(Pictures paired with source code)

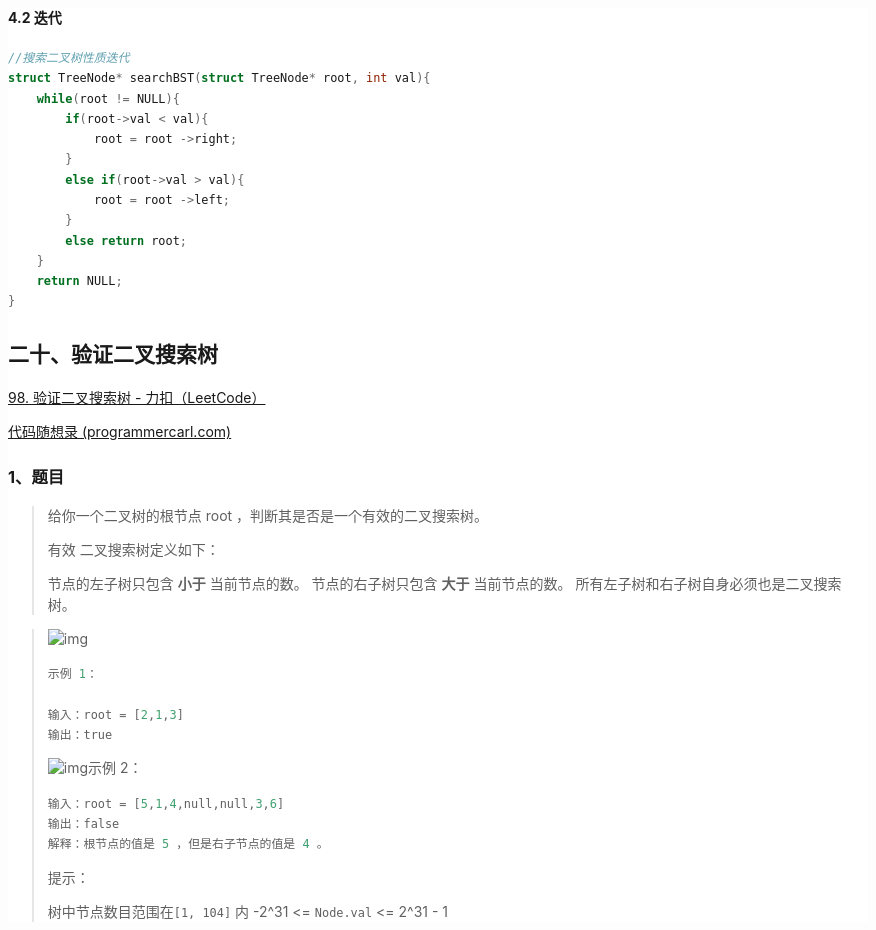 #### 4.2 迭代

```c
//搜索二叉树性质迭代
struct TreeNode* searchBST(struct TreeNode* root, int val){
    while(root != NULL){
        if(root->val < val){
            root = root ->right;
        }
        else if(root->val > val){
            root = root ->left;
        }
        else return root; 
    }
    return NULL;
}
```





## 二十、验证二叉搜索树

[98. 验证二叉搜索树 - 力扣（LeetCode）](https://leetcode.cn/problems/validate-binary-search-tree/)

[代码随想录 (programmercarl.com)](https://www.programmercarl.com/0098.验证二叉搜索树.html#递归法)

### 1、题目

> 给你一个二叉树的根节点 root ，判断其是否是一个有效的二叉搜索树。
>
> 有效 二叉搜索树定义如下：
>
> 节点的左子树只包含 **小于** 当前节点的数。
> 节点的右子树只包含 **大于** 当前节点的数。
> 所有左子树和右子树自身必须也是二叉搜索树。



> ![img](https://assets.leetcode.com/uploads/2020/12/01/tree1.jpg)
>
> ```c
> 示例 1：
> 
> 输入：root = [2,1,3]
> 输出：true
> ```
>
> ![img](https://assets.leetcode.com/uploads/2020/12/01/tree2.jpg)示例 2：
>
> ```c
> 输入：root = [5,1,4,null,null,3,6]
> 输出：false
> 解释：根节点的值是 5 ，但是右子节点的值是 4 。
> ```
>
>
> 提示：
>
> 树中节点数目范围在`[1, 104]` 内
> -2^31 <= `Node.val` <= 2^31 - 1
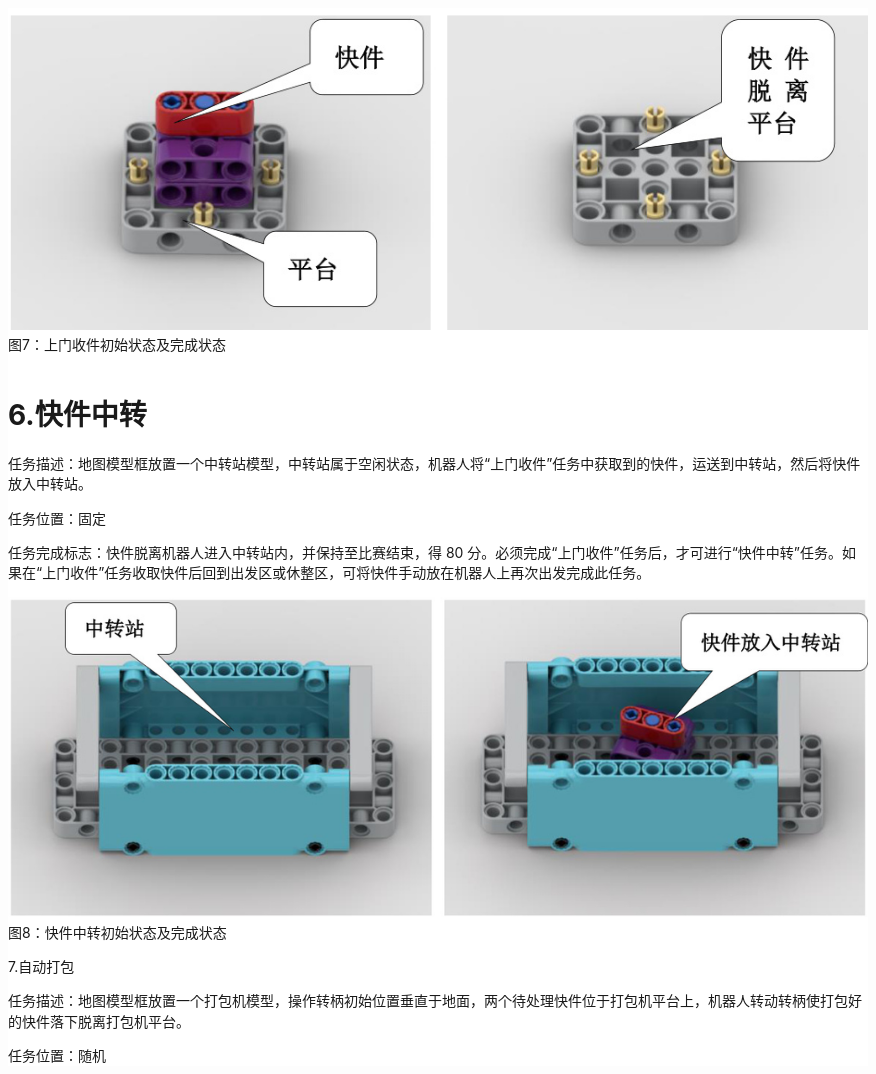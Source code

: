 ![](images/93ed70ac7f44563add025bc444dd19f49daa60ec52ad3f11778be3a6ba994a76.jpg)  
图7：上门收件初始状态及完成状态  

# 6.快件中转  

任务描述：地图模型框放置一个中转站模型，中转站属于空闲状态，机器人将“上门收件”任务中获取到的快件，运送到中转站，然后将快件放入中转站。  

任务位置：固定  

任务完成标志：快件脱离机器人进入中转站内，并保持至比赛结束，得 80 分。必须完成“上门收件”任务后，才可进行“快件中转”任务。如果在“上门收件”任务收取快件后回到出发区或休整区，可将快件手动放在机器人上再次出发完成此任务。  

![](images/db6045fafb2efcd35fe0ff9dedcc0e3eda73e8872aec06104c5321c0233ec005.jpg)  
图8：快件中转初始状态及完成状态  

7.自动打包  

任务描述：地图模型框放置一个打包机模型，操作转柄初始位置垂直于地面，两个待处理快件位于打包机平台上，机器人转动转柄使打包好的快件落下脱离打包机平台。  

任务位置：随机  

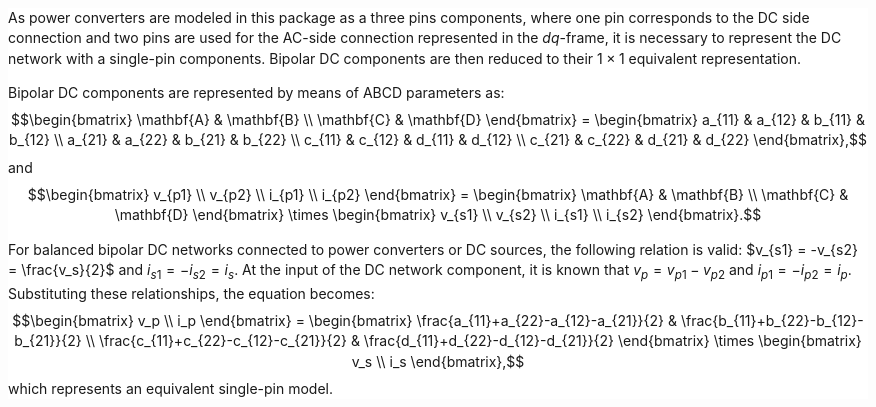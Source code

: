 As power converters are modeled in this package as a three pins
components, where one pin corresponds to the DC side connection and two
pins are used for the AC-side connection represented in the $dq$-frame,
it is necessary to represent the DC network with a single-pin
components. Bipolar DC components are then reduced to their $1 \times 1$
equivalent representation.

Bipolar DC components are represented by means of ABCD parameters as:
$$\begin{bmatrix}
    \mathbf{A} & \mathbf{B} \\
    \mathbf{C} & \mathbf{D}
    \end{bmatrix} =
    \begin{bmatrix}
    a_{11} & a_{12} & b_{11} & b_{12} \\
    a_{21} & a_{22} & b_{21} & b_{22} \\
    c_{11} & c_{12} & d_{11} & d_{12} \\
    c_{21} & c_{22} & d_{21} & d_{22}
    \end{bmatrix},$$ and $$\begin{bmatrix}
    v_{p1} \\
    v_{p2} \\
    i_{p1} \\
    i_{p2}
    \end{bmatrix} =
    \begin{bmatrix}
    \mathbf{A} & \mathbf{B} \\
    \mathbf{C} & \mathbf{D}
    \end{bmatrix} \times
    \begin{bmatrix}
    v_{s1} \\
    v_{s2} \\
    i_{s1} \\
    i_{s2}
    \end{bmatrix}.$$

For balanced bipolar DC networks connected to power converters or DC
sources, the following relation is valid:
$v_{s1} = -v_{s2} = \frac{v_s}{2}$ and $i_{s1} = -i_{s2} = i_s$. At the
input of the DC network component, it is known that
$v_p = v_{p1} - v_{p2}$ and $i_{p1} = -i_{p2} = i_p$. Substituting these
relationships, the equation becomes: $$\begin{bmatrix}
    v_p \\
    i_p
    \end{bmatrix} =
    \begin{bmatrix}
    \frac{a_{11}+a_{22}-a_{12}-a_{21}}{2} & \frac{b_{11}+b_{22}-b_{12}-b_{21}}{2} \\
    \frac{c_{11}+c_{22}-c_{12}-c_{21}}{2} & \frac{d_{11}+d_{22}-d_{12}-d_{21}}{2}
    \end{bmatrix} \times
    \begin{bmatrix}
    v_s \\
    i_s
    \end{bmatrix},$$ which represents an equivalent single-pin model.
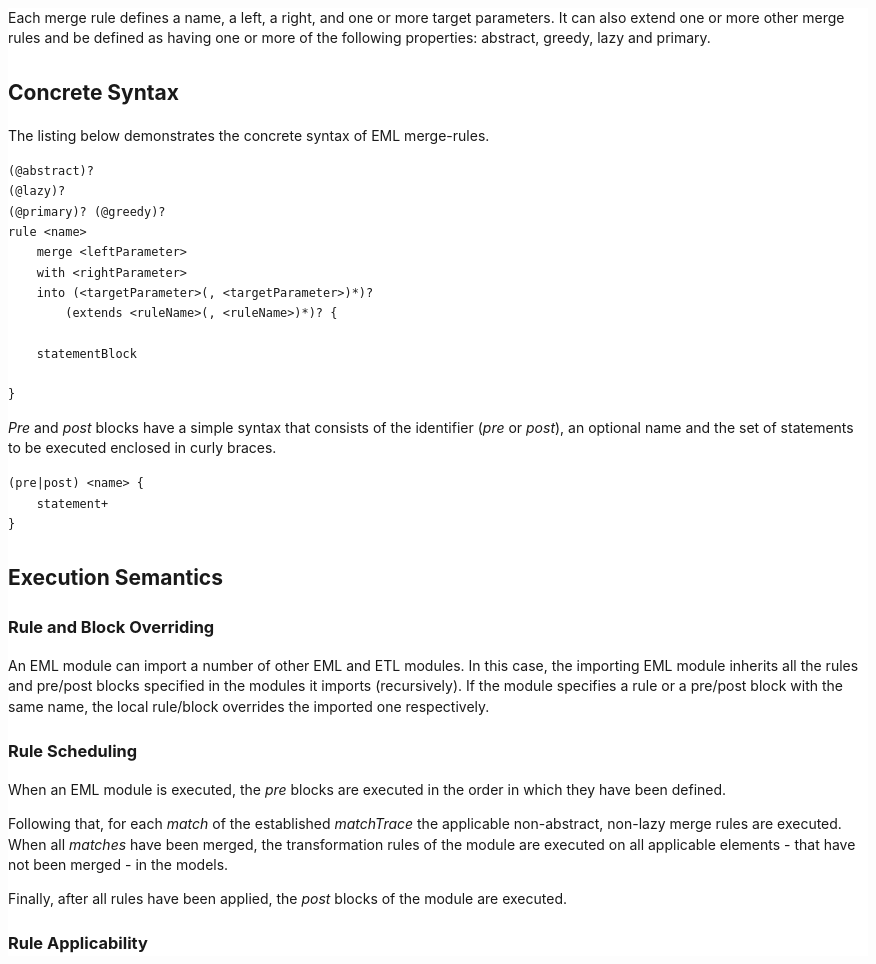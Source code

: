 Each merge rule defines a name, a left, a right, and one or more target parameters. It can also extend one or more other merge rules and be defined as having one or more of the following properties: abstract, greedy, lazy and primary.

## Concrete Syntax

The listing below demonstrates the concrete syntax of EML merge-rules.

```
(@abstract)?
(@lazy)?
(@primary)? (@greedy)? 
rule <name>
    merge <leftParameter>
    with <rightParameter>
    into (<targetParameter>(, <targetParameter>)*)? 
        (extends <ruleName>(, <ruleName>)*)? {

    statementBlock

}
```

*Pre* and *post* blocks have a simple syntax that consists of the identifier (*pre* or *post*), an optional name and the set of statements to be executed enclosed in curly braces.

```
(pre|post) <name> {
    statement+
}
```

## Execution Semantics

### Rule and Block Overriding

An EML module can import a number of other EML and ETL modules. In this case, the importing EML module inherits all the rules and pre/post blocks specified in the modules it imports (recursively). If the module specifies a rule or a pre/post block with the same name, the local rule/block overrides the imported one respectively.

### Rule Scheduling

When an EML module is executed, the *pre* blocks are executed in the order in which they have been defined.

Following that, for each *match* of the established *matchTrace* the applicable non-abstract, non-lazy merge rules are executed. When all *matches* have been merged, the transformation rules of the module are executed on all applicable elements - that have not been merged - in the models.

Finally, after all rules have been applied, the *post* blocks of the module are executed.

### Rule Applicability
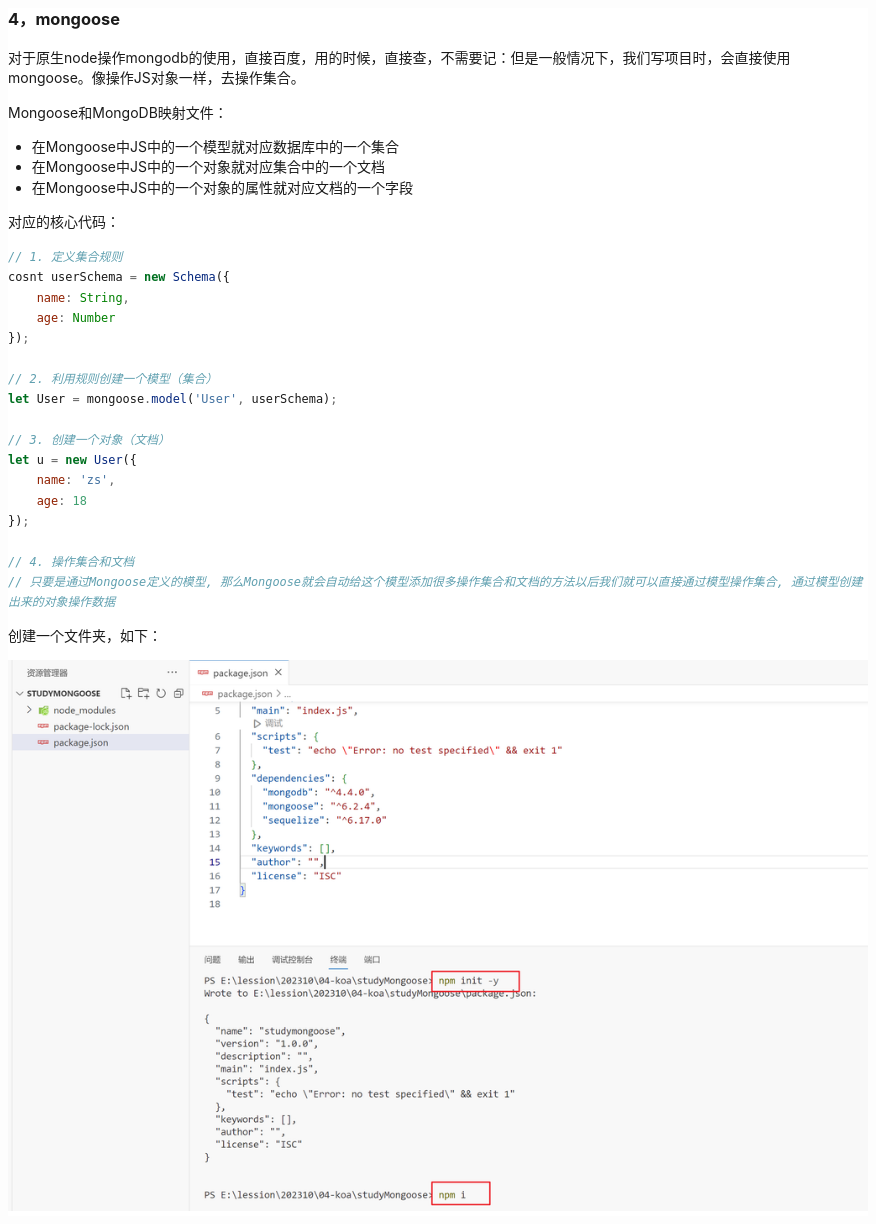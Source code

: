 
### 4，mongoose

对于原生node操作mongodb的使用，直接百度，用的时候，直接查，不需要记：但是一般情况下，我们写项目时，会直接使用mongoose。像操作JS对象一样，去操作集合。

Mongoose和MongoDB映射文件：

- 在Mongoose中JS中的一个模型就对应数据库中的一个集合
- 在Mongoose中JS中的一个对象就对应集合中的一个文档
- 在Mongoose中JS中的一个对象的属性就对应文档的一个字段



对应的核心代码：

```js
// 1. 定义集合规则
cosnt userSchema = new Schema({
    name: String,
    age: Number
});

// 2. 利用规则创建一个模型（集合）
let User = mongoose.model('User', userSchema);

// 3. 创建一个对象（文档）
let u = new User({
    name: 'zs',
    age: 18
});

// 4. 操作集合和文档
// 只要是通过Mongoose定义的模型, 那么Mongoose就会自动给这个模型添加很多操作集合和文档的方法以后我们就可以直接通过模型操作集合, 通过模型创建出来的对象操作数据
```



创建一个文件夹，如下：

![1708916937564](./assets/1708916937564.png)
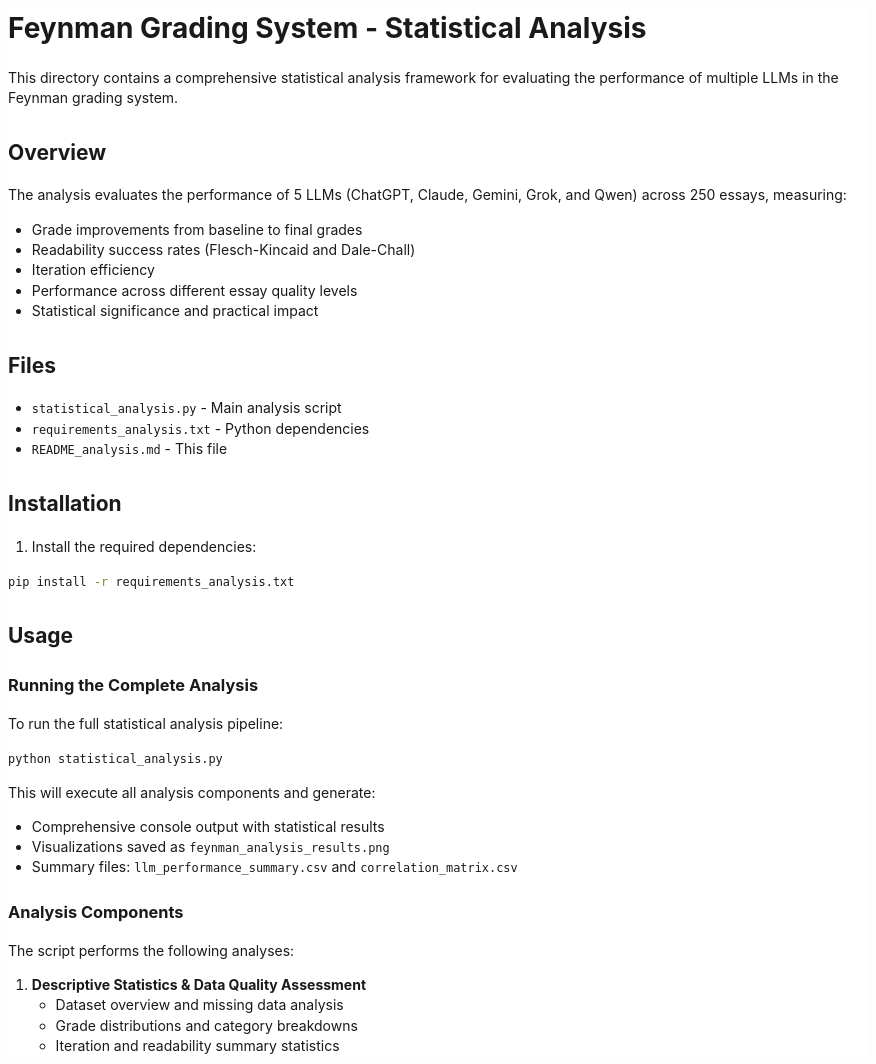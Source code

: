 # Feynman Grading System - Statistical Analysis

This directory contains a comprehensive statistical analysis framework for evaluating the performance of multiple LLMs in the Feynman grading system.

## Overview

The analysis evaluates the performance of 5 LLMs (ChatGPT, Claude, Gemini, Grok, and Qwen) across 250 essays, measuring:
- Grade improvements from baseline to final grades
- Readability success rates (Flesch-Kincaid and Dale-Chall)
- Iteration efficiency
- Performance across different essay quality levels
- Statistical significance and practical impact

## Files

- `statistical_analysis.py` - Main analysis script
- `requirements_analysis.txt` - Python dependencies
- `README_analysis.md` - This file

## Installation

1. Install the required dependencies:
```bash
pip install -r requirements_analysis.txt
```

## Usage

### Running the Complete Analysis

To run the full statistical analysis pipeline:

```bash
python statistical_analysis.py
```

This will execute all analysis components and generate:
- Comprehensive console output with statistical results
- Visualizations saved as `feynman_analysis_results.png`
- Summary files: `llm_performance_summary.csv` and `correlation_matrix.csv`

### Analysis Components

The script performs the following analyses:

1. **Descriptive Statistics & Data Quality Assessment**
   - Dataset overview and missing data analysis
   - Grade distributions and category breakdowns
   - Iteration and readability summary statistics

**Problem description**
A complete answer reproduces every line of the records in which the word "Iteration" occurs.

**Response area**
- Iteration efficiency
   - Iteration and readability summary statistics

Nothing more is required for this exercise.